Exercise
Copy, from the entries below, each line in which the string "fully" appears.

Document images with source code
▼▼▼

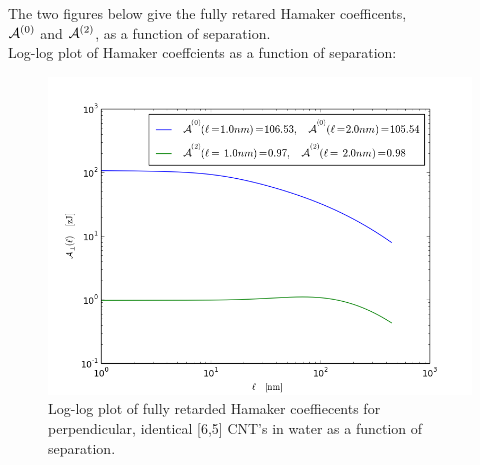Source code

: \documentclass[a4paper]{article}
\begin{document}
\begin{center}
\hskip 73pt
The two figures below give the fully retared Hamaker coefficents,\\ 
${\cal A}^{(0)}$ and ${\cal A}^{(2)}$, as a function of separation.\\
\hskip 73pt
Log-log plot of Hamaker coeffcients as a function of separation:
\begin{figure}[t!]
\begin{center}
\includegraphics[width=1.2\textwidth]{plots/140322_65w65_HCs_perpendicular_ret.png}
\hskip 43pt
\caption{Log-log plot of fully retarded Hamaker coeffiecents for perpendicular, identical [6,5] CNT's in water
as a function of separation.} 
\label{eiz65}
\end{center}
\end{figure} 


\end{center}
\end{document}
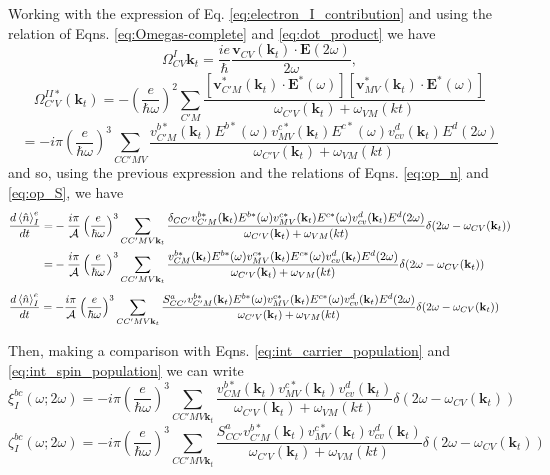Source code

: \documentclass{article}
\newcommand{\kt}{\mathbf{k}_{t}}
\newcommand{\dw}{\delta(2\omega - \omega_{CV}(\kt))}
\begin{document}
Working with the expression of Eq. \eqref{eq:electron_I_contribution} and using
the relation of Eqns. \eqref{eq:Omegas-complete} and  \eqref{eq:dot_product} we
have
\begin{equation*}
\Omega^{I}_{CV}{\kt} = \frac{ie}{\hbar}
\frac{\mathbf{v}_{CV}(\kt) \cdot \mathbf{E}(2\omega)}{2\omega} ,
\end{equation*}
\begin{equation*}
\Omega^{II*}_{C'V}(\kt) = - \left(\frac{e}{\hbar\omega}\right)^{2}
\sum_{C'M} \frac{[\mathbf{v}^{*}_{C'M}(\kt) \cdot \mathbf{E}^{*}(\omega)]
[\mathbf{v}^{*}_{MV}(\kt)\cdot\mathbf{E}^{*}(\omega)]}{\omega_{C'V}(\kt)+\omega_{VM}(kt)}
\end{equation*}
\begin{equation}
[\Omega^{II*}_{C'V}(\kt) \Omega^{I}_{CV}{\kt}] =  -i \pi \left( \frac{e}{\hbar\omega} 
\right)^{3} \sum_{CC'MV} \frac{v^{b*}_{C'M}(\kt) E^{b*}(\omega)
v^{c*}_{MV}(\kt) E^{c*}(\omega) v^{d}_{cv}(\kt) E^{d}(2\omega) }
{\omega_{C'V}(\kt)+\omega_{VM}(kt)}
\end{equation}
and so, using the previous expression and the relations of Eqns. \eqref{eq:op_n} and
\eqref{eq:op_S}, we have 
\begin{equation}
\begin{split}
\frac{d\ev*{\hat{n}}^{e}_{I}}{dt} =&
- \frac{i \pi}{\mathcal{A}} \left( \frac{e}{\hbar\omega} 
\right)^{3} \sum_{CC'MV\kt} \frac{\delta_{CC'}v^{b*}_{C'M}(\kt) E^{b*}(\omega)
v^{c*}_{MV}(\kt) E^{c*}(\omega) v^{d}_{cv}(\kt) E^{d}(2\omega) }
{\omega_{C'V}(\kt)+\omega_{VM}(kt)} \dw \\
=& - \frac{i \pi}{\mathcal{A}} \left( \frac{e}{\hbar\omega} 
\right)^{3} \sum_{CC'MV\kt} \frac{v^{b*}_{CM}(\kt) E^{b*}(\omega)
v^{c*}_{MV}(\kt) E^{c*}(\omega) v^{d}_{cv}(\kt) E^{d}(2\omega) }
{\omega_{C'V}(\kt)+\omega_{VM}(kt)} \dw
\end{split}
\end{equation}
\begin{equation}
\begin{split}
\frac{d\ev*{\hat{n}}^{e}_{I}}{dt} &=
- \frac{i \pi}{\mathcal{A}} \left( \frac{e}{\hbar\omega} 
\right)^{3} \sum_{CC'MV\kt} \frac{S^{a}_{CC'}v^{b*}_{C'M}(\kt) E^{b*}(\omega)
v^{c*}_{MV}(\kt) E^{c*}(\omega) v^{d}_{cv}(\kt) E^{d}(2\omega) }
{\omega_{C'V}(\kt)+\omega_{VM}(kt)} \dw
\end{split}
\end{equation}

Then, making a comparison with Eqns. \eqref{eq:int_carrier_population} and 
\eqref{eq:int_spin_population} we can write 
\begin{equation*}
\xi^{bc}_{I}(\omega;2\omega) =  - i \pi \left( \frac{e}{\hbar\omega} 
\right)^{3} \sum_{CC'MV\kt} \frac{v^{b*}_{CM}(\kt)
v^{c*}_{MV}(\kt) v^{d}_{cv}(\kt) }
{\omega_{C'V}(\kt)+\omega_{VM}(kt)} \dw
\end{equation*}
\begin{equation*}
\zeta^{bc}_{I}(\omega;2\omega) = - i \pi \left( \frac{e}{\hbar\omega} 
\right)^{3} \sum_{CC'MV\kt} \frac{S^{a}_{CC'}v^{b*}_{C'M}(\kt)
v^{c*}_{MV}(\kt) v^{d}_{cv}(\kt) }
{\omega_{C'V}(\kt)+\omega_{VM}(kt)} \dw
\end{equation*}




\end{document}
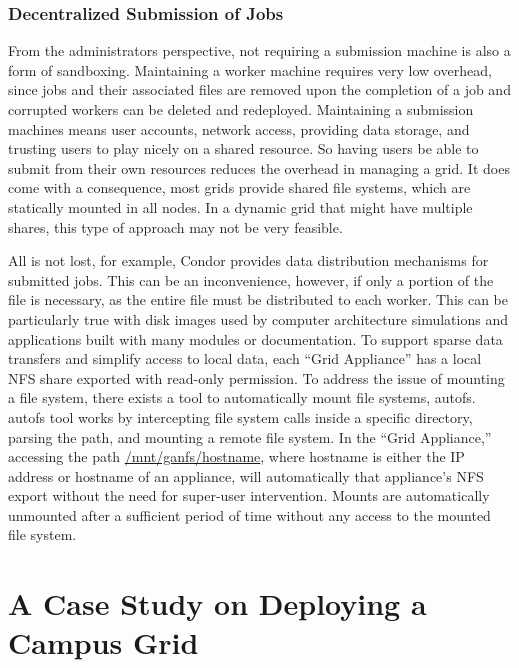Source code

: \documentclass[conference]{IEEEtran}
\begin{document}
\subsubsection{Decentralized Submission of Jobs}

From the administrators perspective, not requiring a submission machine is also
a form of sandboxing.  Maintaining a worker machine requires very low overhead,
since jobs and their associated files are removed upon the completion of a job
and corrupted workers can be deleted and redeployed.  Maintaining a submission
machines means user accounts, network access, providing data storage, and
trusting users to play nicely on a shared resource.  So having users be able to
submit from their own resources reduces the overhead in managing a grid.  It
does come with a consequence, most grids provide shared file systems, which are
statically mounted in all nodes.  In a dynamic grid that might have multiple
shares, this type of approach may not be very feasible.

All is not lost, for example, Condor provides data distribution mechanisms for
submitted jobs.  This can be an inconvenience, however, if only a portion of
the file is necessary, as the entire file must be distributed to each worker.
This can be particularly true with disk images used by computer architecture
simulations and applications built with many modules or documentation.  To
support sparse data transfers and simplify access to local data, each ``Grid
Appliance'' has a local NFS share exported with read-only permission.  To
address the issue of mounting a file system, there exists a tool to
automatically mount file systems, autofs. autofs tool works by intercepting
file system calls inside a specific directory, parsing the path, and mounting a
remote file system.  In the ``Grid Appliance,'' accessing the path
\url{/mnt/ganfs/hostname}, where hostname is either the IP address or hostname
of an appliance, will automatically that appliance's NFS export without the
need for super-user intervention.  Mounts are automatically unmounted after a
sufficient period of time without any access to the mounted file system.  

\section{A Case Study on Deploying a Campus Grid}
\label{case_study}
\end{document}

▲▲▲

Answer box
The two figures below give the fully retared Hamaker coefficents,\\ 
\caption{Log-log plot of fully retarded Hamaker coeffiecents for perpendicular, identical [6,5] CNT's in water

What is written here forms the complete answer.